Enter institutional investors as a key part of the solution. Institutional investors are a powerful group already leading transformational change in other sectors through Environmental, Social, and Governance (ESG) investing. ESG investing helps align financial returns with benefits for society and the planet. The value of global ESG-driven assets tripled between 2012 and 2020 to $40.5 trillion.

Today they represent nearly half of the world’s financial assets under management. What’s more, a recent Kroll study shows that companies which are leaders in applying ESG strategies earned an average annual return of 12.9%, compared to an average 8.6% annual return earned by laggard companies. This represents a 50% premium in terms of relative performance by top-rated ESG companies.

Investor interest in nutrition is mounting. Access to Nutrition Initiative (ATNI) has established a coalition of 84 institutional investors – ATNI’s Investors in Nutrition and Health – who manage approximately $20 trillion in assets. Each has signed the Investor Expectations on Nutrition, Diets, and Health, and several are working with ATNI to set 2030 targets for the world’s largest food manufacturers on responsible marketing and healthiness of food portfolios. The top 10 investors of this coalition are: Amundi, PIMCO, LGIM, T. Rowe Price, UBS, Axa Investments, Schroders, Pictet Group, Aberdeen Standard Life Investments, and Columbia Threadneedle Investments.
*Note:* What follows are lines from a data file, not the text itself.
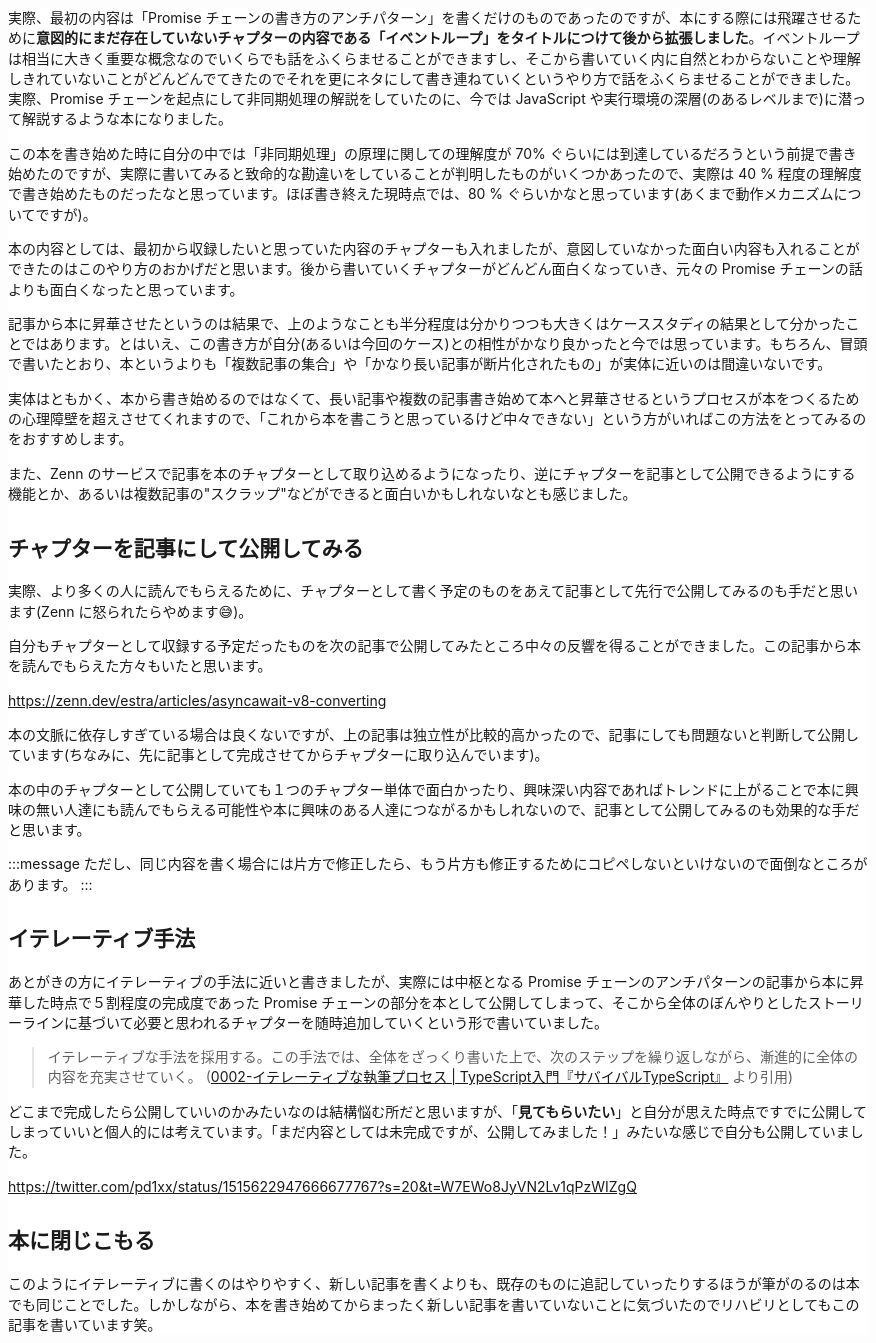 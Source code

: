 実際、最初の内容は「Promise チェーンの書き方のアンチパターン」を書くだけのものであったのですが、本にする際には飛躍させるために**意図的にまだ存在していないチャプターの内容である「イベントループ」をタイトルにつけて後から拡張しました**。イベントループは相当に大きく重要な概念なのでいくらでも話をふくらませることができますし、そこから書いていく内に自然とわからないことや理解しきれていないことがどんどんでてきたのでそれを更にネタにして書き連ねていくというやり方で話をふくらませることができました。実際、Promise チェーンを起点にして非同期処理の解説をしていたのに、今では JavaScript や実行環境の深層(のあるレベルまで)に潜って解説するような本になりました。

この本を書き始めた時に自分の中では「非同期処理」の原理に関しての理解度が 70% ぐらいには到達しているだろうという前提で書き始めたのですが、実際に書いてみると致命的な勘違いをしていることが判明したものがいくつかあったので、実際は 40 % 程度の理解度で書き始めたものだったなと思っています。ほぼ書き終えた現時点では、80 % ぐらいかなと思っています(あくまで動作メカニズムについてですが)。

本の内容としては、最初から収録したいと思っていた内容のチャプターも入れましたが、意図していなかった面白い内容も入れることができたのはこのやり方のおかげだと思います。後から書いていくチャプターがどんどん面白くなっていき、元々の Promise チェーンの話よりも面白くなったと思っています。

記事から本に昇華させたというのは結果で、上のようなことも半分程度は分かりつつも大きくはケーススタディの結果として分かったことではあります。とはいえ、この書き方が自分(あるいは今回のケース)との相性がかなり良かったと今では思っています。もちろん、冒頭で書いたとおり、本というよりも「複数記事の集合」や「かなり長い記事が断片化されたもの」が実体に近いのは間違いないです。

実体はともかく、本から書き始めるのではなくて、長い記事や複数の記事書き始めて本へと昇華させるというプロセスが本をつくるための心理障壁を超えさせてくれますので、「これから本を書こうと思っているけど中々できない」という方がいればこの方法をとってみるのをおすすめします。

また、Zenn のサービスで記事を本のチャプターとして取り込めるようになったり、逆にチャプターを記事として公開できるようにする機能とか、あるいは複数記事の"スクラップ"などができると面白いかもしれないなとも感じました。

## チャプターを記事にして公開してみる

実際、より多くの人に読んでもらえるために、チャプターとして書く予定のものをあえて記事として先行で公開してみるのも手だと思います(Zenn に怒られたらやめます😅)。

自分もチャプターとして収録する予定だったものを次の記事で公開してみたところ中々の反響を得ることができました。この記事から本を読んでもらえた方々もいたと思います。

https://zenn.dev/estra/articles/asyncawait-v8-converting

本の文脈に依存しすぎている場合は良くないですが、上の記事は独立性が比較的高かったので、記事にしても問題ないと判断して公開しています(ちなみに、先に記事として完成させてからチャプターに取り込んでいます)。

本の中のチャプターとして公開していても１つのチャプター単体で面白かったり、興味深い内容であればトレンドに上がることで本に興味の無い人達にも読んでもらえる可能性や本に興味のある人達につながるかもしれないので、記事として公開してみるのも効果的な手だと思います。

:::message
ただし、同じ内容を書く場合には片方で修正したら、もう片方も修正するためにコピペしないといけないので面倒なところがあります。
:::

## イテレーティブ手法

あとがきの方にイテレーティブの手法に近いと書きましたが、実際には中枢となる Promise チェーンのアンチパターンの記事から本に昇華した時点で５割程度の完成度であった Promise チェーンの部分を本として公開してしまって、そこから全体のぼんやりとしたストーリーラインに基づいて必要と思われるチャプターを随時追加していくという形で書いていました。

>イテレーティブな手法を採用する。この手法では、全体をざっくり書いた上で、次のステップを繰り返しながら、漸進的に全体の内容を充実させていく。
>([0002-イテレーティブな執筆プロセス | TypeScript入門『サバイバルTypeScript』](https://typescriptbook.jp/writing/pdr/0002-iterative-writing-process) より引用)

どこまで完成したら公開していいのかみたいなのは結構悩む所だと思いますが、「**見てもらいたい**」と自分が思えた時点ですでに公開してしまっていいと個人的には考えています。「まだ内容としては未完成ですが、公開してみました！」みたいな感じで自分も公開していました。

https://twitter.com/pd1xx/status/1515622947666677767?s=20&t=W7EWo8JyVN2Lv1qPzWIZgQ

## 本に閉じこもる

このようにイテレーティブに書くのはやりやすく、新しい記事を書くよりも、既存のものに追記していったりするほうが筆がのるのは本でも同じことでした。しかしながら、本を書き始めてからまったく新しい記事を書いていないことに気づいたのでリハビリとしてもこの記事を書いています笑。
The next critical step is to embed nutrition explicitly within ESG investing practice. This will allow financial markets to incentivize healthier food production and responsible marketing. ATNI is working on this agenda by benchmarking food companies on nutrition, helping to align the sector on defining and measuring healthy foods, organizing collaborative engagement with shareholders, completing seminal research on the double materiality of nutrition, and helping set 2030 targets for food companies.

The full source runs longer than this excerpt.